Konuşmasına Babalar Günü'nü kutlayarak başlayan Erdoğan, "Bizim değerlerimizde Babalar Günü her gün, Anneler Günü de her gün. Ama bu maalesef dışarıdan ithal bir anlayış. Dışarıdan ithal bir anlayışla Anneler Günü'nün senede bir gün, Babalar Günü'nü de senede bir gün olarak takdim ediyorlar. Biz, 'her gün Babalar Günü her gün Anneler Günü' diyerek babalarımıza, annelerimize saygı duyduk, sevdik. Saymaya ve sevmeye devam edeceğiz." ifadelerini kullandı.

TİM'in 26. Genel Kurulunun Türkiye'ye, ekonomiye, ihracatçılara hayırlar getirmesini dileyen Erdoğan, ihracatın şampiyonları olarak ödül alacak olan firmaları ve iş insanlarını tebrik etti. 

Güçlü Türkiye, güçlü ekonomi, güçlü ihracat, güçlü insan kaynağı, güçlü alt yapı ve ihracat ekosistemi olarak ifade edilen 5-G vizyonu ile yürüttükleri çalışmalarla daima ihracatçıların yanında olduğunu ve olmayı da sürdüreceğini dile getiren Erdoğan, dün, Asya Güvenlik ve Ekonomik İşbirliği Toplantısı için Tacikistan'da toplantıya katılan tüm cumhurbaşkanlarıyla Türkiye ile ülkeleri arasındaki işbirliğinin daha nasıl geliştirilebileceğine ilişkin kararlar aldıklarını, süreci de ilgili bakanlarla birlikte başlattıklarını anlattı.

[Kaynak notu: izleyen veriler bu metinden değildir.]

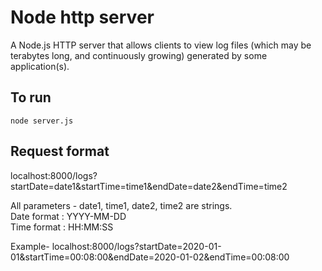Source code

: # Node http server 
A Node.js HTTP server that allows clients to view log files (which may be terabytes long, and continuously growing) generated by some application(s).

## To run
``` 
node server.js
```

## Request format
localhost:8000/logs?startDate=date1&startTime=time1&endDate=date2&endTime=time2

All parameters - date1, time1, date2, time2 are strings.  
Date format : YYYY-MM-DD  
Time format : HH:MM:SS

Example- 
localhost:8000/logs?startDate=2020-01-01&startTime=00:08:00&endDate=2020-01-02&endTime=00:08:00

Küresel düzeyde Asya'nın şu anda önemli bir yer oluşturduğunu aktaran Erdoğan, "Asya, yüz ölçümü itibariyle baktığınızda devasa bir kıta. Bu kıtada Çin'in çok çok farklı bir yeri var. Artık Çin'in dünyada hangi konuma ulaştığını görüyorsunuz. Öbür tarafta Rusya'nın çok çok farklı bir konumu var, Hindistan aynı şekilde farklı bir konuma sahip. Bunların hepsiyle orada yaptığımız görüşmelerle birlikte geleceğe nasıl alt yapı oluştururuz, siz değerli ihracatçılarımız için nasıl bir akıncı rolünü oynarız, bunun adımlarını attık." diye konuştu.

"1 milyar dolar ve üzerinde ihracat yapan firma sayısı 10'dan 13'e çıktı"

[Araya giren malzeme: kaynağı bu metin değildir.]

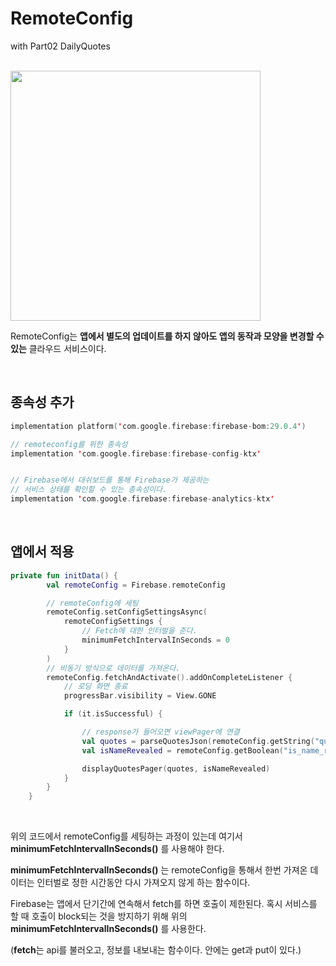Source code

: # RemoteConfig

with Part02 DailyQuotes

<br>

<img src="https://i.ytimg.com/vi/_CXXVFPO6f0/maxresdefault.jpg" width = 400px>

<br>

RemoteConfig는 **앱에서 별도의 업데이트를 하지 않아도 앱의 동작과 모양을 변경할 수 있는** 클라우드 서비스이다.

<br>

## 종속성 추가

```kotlin
implementation platform('com.google.firebase:firebase-bom:29.0.4')

// remoteconfig를 위한 종속성
implementation 'com.google.firebase:firebase-config-ktx'


// Firebase에서 대쉬보드를 통해 Firebase가 제공하는
// 서비스 상태를 확인할 수 있는 종속성이다.
implementation 'com.google.firebase:firebase-analytics-ktx'
```

<br>

## 앱에서 적용

```kotlin
private fun initData() {
        val remoteConfig = Firebase.remoteConfig

        // remoteConfig에 세팅
        remoteConfig.setConfigSettingsAsync(
            remoteConfigSettings {
                // Fetch에 대한 인터벌을 준다.
                minimumFetchIntervalInSeconds = 0
            }
        )
        // 비동기 방식으로 데이터를 가져온다.
        remoteConfig.fetchAndActivate().addOnCompleteListener {
            // 로딩 화면 종료
            progressBar.visibility = View.GONE

            if (it.isSuccessful) {

                // response가 들어오면 viewPager에 연결
                val quotes = parseQuotesJson(remoteConfig.getString("quotes"))
                val isNameRevealed = remoteConfig.getBoolean("is_name_revealed")

                displayQuotesPager(quotes, isNameRevealed)
            }
        }
    }
```

<br>

위의 코드에서 remoteConfig를 세팅하는 과정이 있는데 여기서 **minimumFetchIntervalInSeconds()** 를 사용해야 한다.

**minimumFetchIntervalInSeconds()** 는 remoteConfig을 통해서 한번 가져온 데이터는 인터벌로 정한 시간동안 다시 가져오지 않게 하는 함수이다.

Firebase는 앱에서 단기간에 연속해서 fetch를 하면 호출이 제한된다. 혹시 서비스를 할 때 호출이 block되는 것을 방지하기 위해 위의 **minimumFetchIntervalInSeconds()** 를 사용한다.

(**fetch**는 api를 불러오고, 정보를 내보내는 함수이다. 안에는 get과 put이 있다.)

<br>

Geçen yıl, 1 milyar dolar ve üzerinde ihracat yapan firma sayısının 10'dan 13'e çıktığını belirten Erdoğan, aynı şekilde 100 milyon dolar ve üzeri ihracat yapan firma sayısının da 145'ten 171'e yükseldiğini, ihracat yapan ilk bin firmanın ortalama çalışan sayısının, bir önceki yıl 704 iken, geçen yıl 781'e ulaştığını belirterek şöyle devam etti:

"Bir başka ifadeyle ihracatta ileri doğru atılan her adımın on binlerce, yüz binlerce istihdam olarak ülkemize katkısını görüyoruz. İhraç birim fiyatlarındaki olumlu yükseliş de sürüyor. Geçtiğimiz yıl ilk bin ihracatçımızın ülkemizin 50 şehrine yayılıyor olması, Türkiye'nin topyekün bir kalkınma içinde olduğunun da işaretidir. 2018 ihracatını 168 milyar dolar olarak kapatmıştık. Şimdi hedef büyüttük. Bu yıl mayıs ayı itibariyle ihracatımız 171,4 milyar dolara çıkmış bulunuyor. İhracattaki yükseliş olumlu ancak yetersiz. Bir an önce 200 milyar dolar sınırını geçmemiz gerekiyor. Size de bu yakışır, Türkiyemize bu yakışır."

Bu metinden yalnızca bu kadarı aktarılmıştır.